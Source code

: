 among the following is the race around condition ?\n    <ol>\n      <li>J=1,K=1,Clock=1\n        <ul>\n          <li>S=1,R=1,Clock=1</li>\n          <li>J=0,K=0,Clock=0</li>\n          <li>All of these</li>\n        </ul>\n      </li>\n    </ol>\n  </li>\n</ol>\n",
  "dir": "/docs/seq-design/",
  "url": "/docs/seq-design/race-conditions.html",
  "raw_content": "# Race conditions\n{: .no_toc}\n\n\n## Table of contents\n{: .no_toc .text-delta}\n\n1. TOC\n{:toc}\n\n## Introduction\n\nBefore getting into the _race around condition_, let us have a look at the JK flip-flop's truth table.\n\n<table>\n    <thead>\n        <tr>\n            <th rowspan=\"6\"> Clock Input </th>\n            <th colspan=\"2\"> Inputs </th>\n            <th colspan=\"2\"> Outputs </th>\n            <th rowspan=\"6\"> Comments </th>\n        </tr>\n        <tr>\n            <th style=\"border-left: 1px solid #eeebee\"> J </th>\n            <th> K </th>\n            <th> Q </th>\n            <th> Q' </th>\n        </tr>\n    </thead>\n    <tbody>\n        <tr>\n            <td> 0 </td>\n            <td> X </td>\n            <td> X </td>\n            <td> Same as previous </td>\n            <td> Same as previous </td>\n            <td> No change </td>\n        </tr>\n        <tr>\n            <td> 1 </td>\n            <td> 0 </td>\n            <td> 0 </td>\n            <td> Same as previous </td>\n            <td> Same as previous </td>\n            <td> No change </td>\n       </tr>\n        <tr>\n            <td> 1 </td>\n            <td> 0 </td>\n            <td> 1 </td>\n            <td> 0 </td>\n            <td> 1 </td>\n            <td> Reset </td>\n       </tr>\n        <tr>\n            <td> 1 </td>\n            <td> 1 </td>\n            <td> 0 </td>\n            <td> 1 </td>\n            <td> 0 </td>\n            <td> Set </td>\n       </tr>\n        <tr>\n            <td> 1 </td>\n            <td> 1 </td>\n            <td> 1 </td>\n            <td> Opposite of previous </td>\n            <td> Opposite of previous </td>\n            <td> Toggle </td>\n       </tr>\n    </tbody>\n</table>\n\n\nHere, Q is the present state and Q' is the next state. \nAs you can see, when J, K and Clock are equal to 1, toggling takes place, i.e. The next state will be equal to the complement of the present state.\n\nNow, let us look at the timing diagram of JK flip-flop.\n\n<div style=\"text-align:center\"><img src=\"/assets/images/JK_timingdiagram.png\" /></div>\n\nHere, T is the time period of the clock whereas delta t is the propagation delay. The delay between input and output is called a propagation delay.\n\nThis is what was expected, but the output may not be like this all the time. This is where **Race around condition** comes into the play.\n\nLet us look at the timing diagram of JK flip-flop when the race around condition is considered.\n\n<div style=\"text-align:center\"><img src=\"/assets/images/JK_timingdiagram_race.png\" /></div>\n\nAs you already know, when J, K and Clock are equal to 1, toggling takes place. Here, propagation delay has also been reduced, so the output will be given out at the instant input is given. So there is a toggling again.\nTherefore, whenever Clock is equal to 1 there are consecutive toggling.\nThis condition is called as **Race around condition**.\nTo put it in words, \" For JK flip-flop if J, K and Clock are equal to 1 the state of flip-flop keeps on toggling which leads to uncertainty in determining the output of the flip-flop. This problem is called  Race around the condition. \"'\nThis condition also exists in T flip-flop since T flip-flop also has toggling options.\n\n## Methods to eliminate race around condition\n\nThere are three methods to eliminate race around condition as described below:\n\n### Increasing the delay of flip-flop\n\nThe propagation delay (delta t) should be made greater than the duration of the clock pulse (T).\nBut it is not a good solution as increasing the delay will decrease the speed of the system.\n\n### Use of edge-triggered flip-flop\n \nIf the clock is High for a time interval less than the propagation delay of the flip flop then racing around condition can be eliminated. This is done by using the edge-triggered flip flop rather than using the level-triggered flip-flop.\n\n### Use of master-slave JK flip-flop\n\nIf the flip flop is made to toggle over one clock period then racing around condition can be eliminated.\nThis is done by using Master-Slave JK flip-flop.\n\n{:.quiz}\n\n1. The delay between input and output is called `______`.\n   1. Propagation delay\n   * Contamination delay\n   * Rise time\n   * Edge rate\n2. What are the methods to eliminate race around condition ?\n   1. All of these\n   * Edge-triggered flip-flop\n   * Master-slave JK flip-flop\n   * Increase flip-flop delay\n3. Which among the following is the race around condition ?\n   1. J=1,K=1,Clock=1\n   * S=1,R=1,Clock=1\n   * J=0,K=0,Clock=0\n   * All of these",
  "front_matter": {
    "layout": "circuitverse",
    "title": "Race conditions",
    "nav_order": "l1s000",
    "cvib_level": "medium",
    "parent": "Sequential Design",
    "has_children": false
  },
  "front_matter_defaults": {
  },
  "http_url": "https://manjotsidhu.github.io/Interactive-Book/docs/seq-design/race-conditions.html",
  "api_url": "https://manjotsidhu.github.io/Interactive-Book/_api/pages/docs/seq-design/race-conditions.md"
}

Your task
Show the lines of the material that contain the word "manjotsidhu".

Reply
  "http_url": "https://manjotsidhu.github.io/Interactive-Book/docs/seq-design/race-conditions.html",
  "api_url": "https://manjotsidhu.github.io/Interactive-Book/_api/pages/docs/seq-design/race-conditions.md"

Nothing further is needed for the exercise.